**DESCRIPTION OF THE TASK:** In the listing that follows, copy out each line that includes the word "Įrodyti".

* * * *

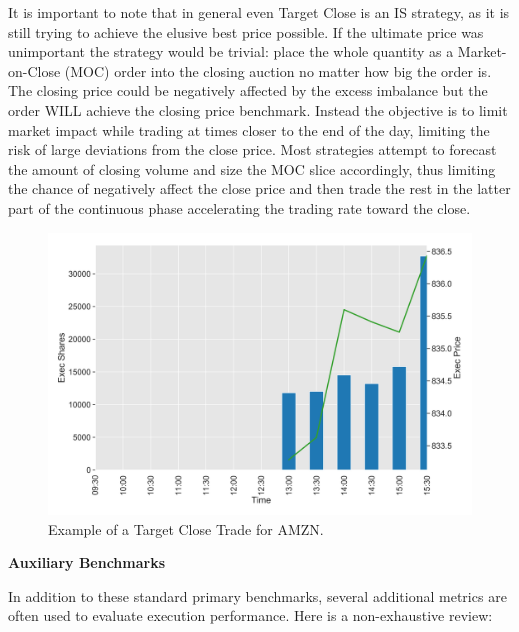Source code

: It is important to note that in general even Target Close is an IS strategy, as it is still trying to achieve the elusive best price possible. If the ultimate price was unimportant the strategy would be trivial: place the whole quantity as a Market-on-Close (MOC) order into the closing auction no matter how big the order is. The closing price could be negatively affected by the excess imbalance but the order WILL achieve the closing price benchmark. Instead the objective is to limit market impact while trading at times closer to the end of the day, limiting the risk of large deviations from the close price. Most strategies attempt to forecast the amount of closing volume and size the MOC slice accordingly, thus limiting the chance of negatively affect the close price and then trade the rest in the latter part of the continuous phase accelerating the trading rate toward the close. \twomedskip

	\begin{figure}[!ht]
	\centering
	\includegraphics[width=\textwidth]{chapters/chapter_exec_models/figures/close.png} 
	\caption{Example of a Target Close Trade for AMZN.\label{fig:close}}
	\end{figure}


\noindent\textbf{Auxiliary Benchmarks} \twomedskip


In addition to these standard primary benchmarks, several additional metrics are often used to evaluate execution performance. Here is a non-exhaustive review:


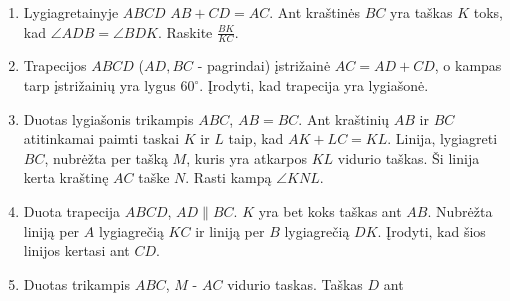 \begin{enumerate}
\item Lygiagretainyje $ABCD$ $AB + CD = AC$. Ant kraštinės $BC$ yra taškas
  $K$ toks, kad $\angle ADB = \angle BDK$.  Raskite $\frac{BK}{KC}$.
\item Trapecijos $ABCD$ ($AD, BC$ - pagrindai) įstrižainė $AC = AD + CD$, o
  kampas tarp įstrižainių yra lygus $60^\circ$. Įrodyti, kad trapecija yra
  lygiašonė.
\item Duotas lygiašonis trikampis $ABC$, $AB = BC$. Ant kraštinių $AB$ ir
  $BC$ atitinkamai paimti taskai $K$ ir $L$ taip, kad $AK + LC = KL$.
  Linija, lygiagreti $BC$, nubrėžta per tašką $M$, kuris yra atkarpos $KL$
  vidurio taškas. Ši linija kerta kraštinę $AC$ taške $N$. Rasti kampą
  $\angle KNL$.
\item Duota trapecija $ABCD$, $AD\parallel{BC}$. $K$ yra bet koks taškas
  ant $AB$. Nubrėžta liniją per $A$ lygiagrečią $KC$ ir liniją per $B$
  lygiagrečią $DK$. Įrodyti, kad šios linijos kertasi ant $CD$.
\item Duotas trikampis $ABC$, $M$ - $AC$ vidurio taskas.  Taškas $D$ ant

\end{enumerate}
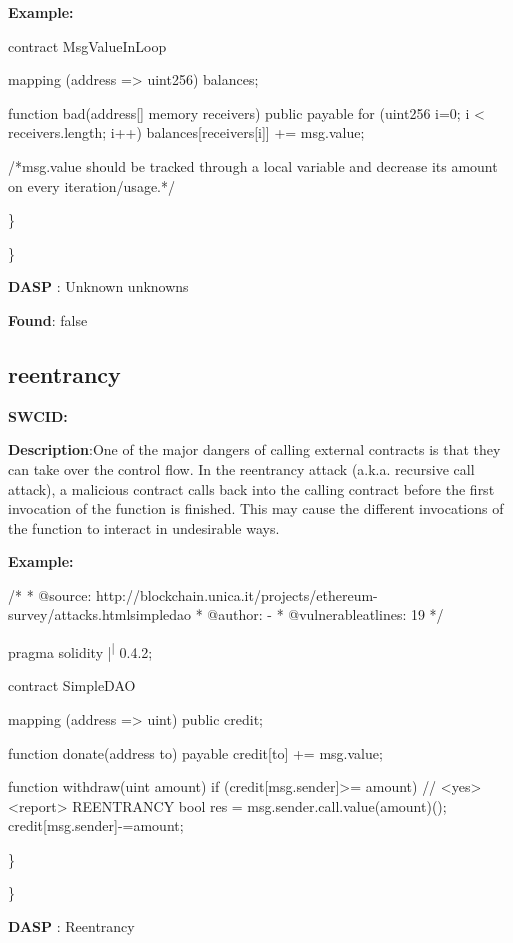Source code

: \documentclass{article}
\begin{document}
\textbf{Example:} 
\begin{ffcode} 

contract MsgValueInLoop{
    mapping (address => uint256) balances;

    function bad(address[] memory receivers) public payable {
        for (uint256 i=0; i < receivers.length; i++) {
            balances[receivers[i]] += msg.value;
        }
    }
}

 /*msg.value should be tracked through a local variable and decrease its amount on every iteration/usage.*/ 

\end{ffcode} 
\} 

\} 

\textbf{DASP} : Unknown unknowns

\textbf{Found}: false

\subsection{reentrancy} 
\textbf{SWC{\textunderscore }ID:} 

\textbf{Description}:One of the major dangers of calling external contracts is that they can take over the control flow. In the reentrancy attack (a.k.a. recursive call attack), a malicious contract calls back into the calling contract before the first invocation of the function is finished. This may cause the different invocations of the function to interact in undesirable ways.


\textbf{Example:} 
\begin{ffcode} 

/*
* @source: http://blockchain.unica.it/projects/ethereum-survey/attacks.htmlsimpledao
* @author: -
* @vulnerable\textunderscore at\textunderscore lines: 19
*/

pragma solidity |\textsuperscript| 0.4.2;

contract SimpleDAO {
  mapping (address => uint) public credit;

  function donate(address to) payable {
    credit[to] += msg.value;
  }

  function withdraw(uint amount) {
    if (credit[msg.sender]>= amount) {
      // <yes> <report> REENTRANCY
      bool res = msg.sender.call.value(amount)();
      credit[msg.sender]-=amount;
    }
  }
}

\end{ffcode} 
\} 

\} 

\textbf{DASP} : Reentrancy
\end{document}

* * * *

**ANSWER FOR THIS EXERCISE:**
  kampas tarp įstrižainių yra lygus $60^\circ$. Įrodyti, kad trapecija yra
  lygiagrečią $DK$. Įrodyti, kad šios linijos kertasi ant $CD$.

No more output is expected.